Csound Csound-dev Csound-tekno Search About

[Csnd-dev] SIMD use in Csound

Date2017-02-10 20:48
Fromjpff
Subject[Csnd-dev] SIMD use in Csound
Following up on the discussion about speeding up out* opcodes Victor
and I have been looking into use of SIMD (SSE) components of the
hardware.

I have 16byte alignment for a-vars working and for spout etc and it
seems to run OK; this is a prerequisite for some SSE instructions.

Only looked at doubles whee SSE goes two-by-two and with arithmetic for
a-var there is no speed advantage.  The same is true for out*.
This seems to be because the gcc and clang compilers can detect these
simple cases and auto-vectorise -- I have been looking at the generated
assembler. 
>
It was suggested that the interleaving code might be attacked but it is
intrinsically non vectorisable in SSE style as far as I can understand
(*)

Were should we go from here?  Should I just revert the alignment changes?
Or does someone have a suggestion?
==John ffitch

Date2017-02-10 20:54
FromVictor Lazzarini
SubjectRe: [Csnd-dev] SIMD use in Csound
I have a code fragment for interleaved code that might (or might not) speed up.
This is how it goes

 __m128d *spvec, invec;
 double tmp = (double *) &invec;
 for(i=j=0; i < nsmps; i+=2, j++){
   spvec = (__m128d *) &spout[i];
   tmp[0] = in1[j]; 
   tmp[1] = in2[j];
  *spvec = _mm_add_pd(*spvec, invec);
  }

it’s sharing pointers and needs aligned memory.
========================
Prof. Victor Lazzarini
Dean of Arts, Celtic Studies, and Philosophy,
Maynooth University,
Maynooth, Co Kildare, Ireland
Tel: 00 353 7086936
Fax: 00 353 1 7086952 

> On 10 Feb 2017, at 20:48, jpff  wrote:
> 
> Following up on the discussion about speeding up out* opcodes Victor
> and I have been looking into use of SIMD (SSE) components of the
> hardware.
> 
> I have 16byte alignment for a-vars working and for spout etc and it
> seems to run OK; this is a prerequisite for some SSE instructions.
> 
> Only looked at doubles whee SSE goes two-by-two and with arithmetic for
> a-var there is no speed advantage.  The same is true for out*.
> This seems to be because the gcc and clang compilers can detect these
> simple cases and auto-vectorise -- I have been looking at the generated
> assembler. 
>> 
> It was suggested that the interleaving code might be attacked but it is
> intrinsically non vectorisable in SSE style as far as I can understand
> (*)
> 
> Were should we go from here?  Should I just revert the alignment changes?
> Or does someone have a suggestion?
> ==John ffitch
> 
> (*) not done this since circa 1980 so a little ru

Date2017-02-12 17:04
Fromjpff
SubjectRe: [Csnd-dev] SIMD use in Csound
But the interleave code has no add just copy so this is not the way to go.

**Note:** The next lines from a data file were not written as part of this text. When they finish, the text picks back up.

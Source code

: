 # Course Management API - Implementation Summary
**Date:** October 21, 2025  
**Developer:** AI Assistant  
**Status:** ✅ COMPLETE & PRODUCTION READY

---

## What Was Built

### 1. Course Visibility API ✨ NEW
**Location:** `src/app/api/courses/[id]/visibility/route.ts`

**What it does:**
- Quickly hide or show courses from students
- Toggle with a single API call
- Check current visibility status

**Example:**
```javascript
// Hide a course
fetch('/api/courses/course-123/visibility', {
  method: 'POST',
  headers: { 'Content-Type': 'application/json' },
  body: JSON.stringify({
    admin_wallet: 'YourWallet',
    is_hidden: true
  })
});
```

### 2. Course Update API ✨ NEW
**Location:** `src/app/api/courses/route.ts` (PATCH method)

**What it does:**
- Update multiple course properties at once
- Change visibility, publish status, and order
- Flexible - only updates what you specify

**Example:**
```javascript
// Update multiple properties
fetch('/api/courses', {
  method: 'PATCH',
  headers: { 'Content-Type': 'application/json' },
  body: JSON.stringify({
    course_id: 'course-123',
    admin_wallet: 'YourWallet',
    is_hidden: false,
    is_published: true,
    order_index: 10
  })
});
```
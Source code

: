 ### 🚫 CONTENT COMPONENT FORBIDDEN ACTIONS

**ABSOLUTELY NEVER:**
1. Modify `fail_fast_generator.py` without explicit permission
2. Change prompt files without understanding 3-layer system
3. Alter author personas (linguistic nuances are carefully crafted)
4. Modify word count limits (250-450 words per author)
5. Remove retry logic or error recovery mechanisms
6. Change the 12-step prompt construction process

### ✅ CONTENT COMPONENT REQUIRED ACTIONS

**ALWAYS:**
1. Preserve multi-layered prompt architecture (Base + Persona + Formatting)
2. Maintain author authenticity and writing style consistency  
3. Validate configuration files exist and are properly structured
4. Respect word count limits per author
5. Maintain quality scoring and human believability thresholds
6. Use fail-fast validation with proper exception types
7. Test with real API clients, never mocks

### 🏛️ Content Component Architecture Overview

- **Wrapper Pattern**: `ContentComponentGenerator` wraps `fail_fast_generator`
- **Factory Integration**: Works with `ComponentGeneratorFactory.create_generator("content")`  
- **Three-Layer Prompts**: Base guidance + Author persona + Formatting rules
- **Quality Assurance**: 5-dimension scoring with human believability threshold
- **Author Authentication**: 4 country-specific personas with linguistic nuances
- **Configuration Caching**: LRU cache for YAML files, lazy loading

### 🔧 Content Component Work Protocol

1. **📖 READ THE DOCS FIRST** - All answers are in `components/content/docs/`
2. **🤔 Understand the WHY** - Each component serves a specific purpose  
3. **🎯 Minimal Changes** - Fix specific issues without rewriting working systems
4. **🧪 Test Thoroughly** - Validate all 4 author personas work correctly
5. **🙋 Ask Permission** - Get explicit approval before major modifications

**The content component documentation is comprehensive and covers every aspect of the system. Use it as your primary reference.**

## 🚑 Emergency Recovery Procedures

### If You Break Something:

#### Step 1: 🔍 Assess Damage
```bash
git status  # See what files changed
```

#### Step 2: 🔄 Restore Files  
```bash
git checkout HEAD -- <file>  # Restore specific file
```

On Fri, 10 Feb 2017, Victor Lazzarini wrote:

> I have a code fragment for interleaved code that might (or might not) speed up.
> This is how it goes
>
> __m128d *spvec, invec;
> double tmp = (double *) &invec;
> for(i=j=0; i < nsmps; i+=2, j++){
>   spvec = (__m128d *) &spout[i];
>   tmp[0] = in1[j];
>   tmp[1] = in2[j];
>  *spvec = _mm_add_pd(*spvec, invec);
>  }
>
> it’s sharing pointers and needs aligned memory.
> ========================

Date2017-02-12 20:14
FromVictor Lazzarini
SubjectRe: [Csnd-dev] SIMD use in Csound
I forgot that interleave is not adding anymore. Probably no gain then.
========================
Prof. Victor Lazzarini
Dean of Arts, Celtic Studies, and Philosophy,
Maynooth University,
Maynooth, Co Kildare, Ireland
Tel: 00 353 7086936
Fax: 00 353 1 7086952 

> On 12 Feb 2017, at 17:04, jpff  wrote:
> 
> But the interleave code has no add just copy so this is not the way to go.
> 
> On Fri, 10 Feb 2017, Victor Lazzarini wrote:
> 
>> I have a code fragment for interleaved code that might (or might not) speed up.
>> This is how it goes
>> 
>> __m128d *spvec, invec;
>> double tmp = (double *) &invec;
>> for(i=j=0; i < nsmps; i+=2, j++){
>>  spvec = (__m128d *) &spout[i];
>>  tmp[0] = in1[j];
>>  tmp[1] = in2[j];
>> *spvec = _mm_add_pd(*spvec, invec);
>> }
>> 
>> it’s sharing pointers and needs ali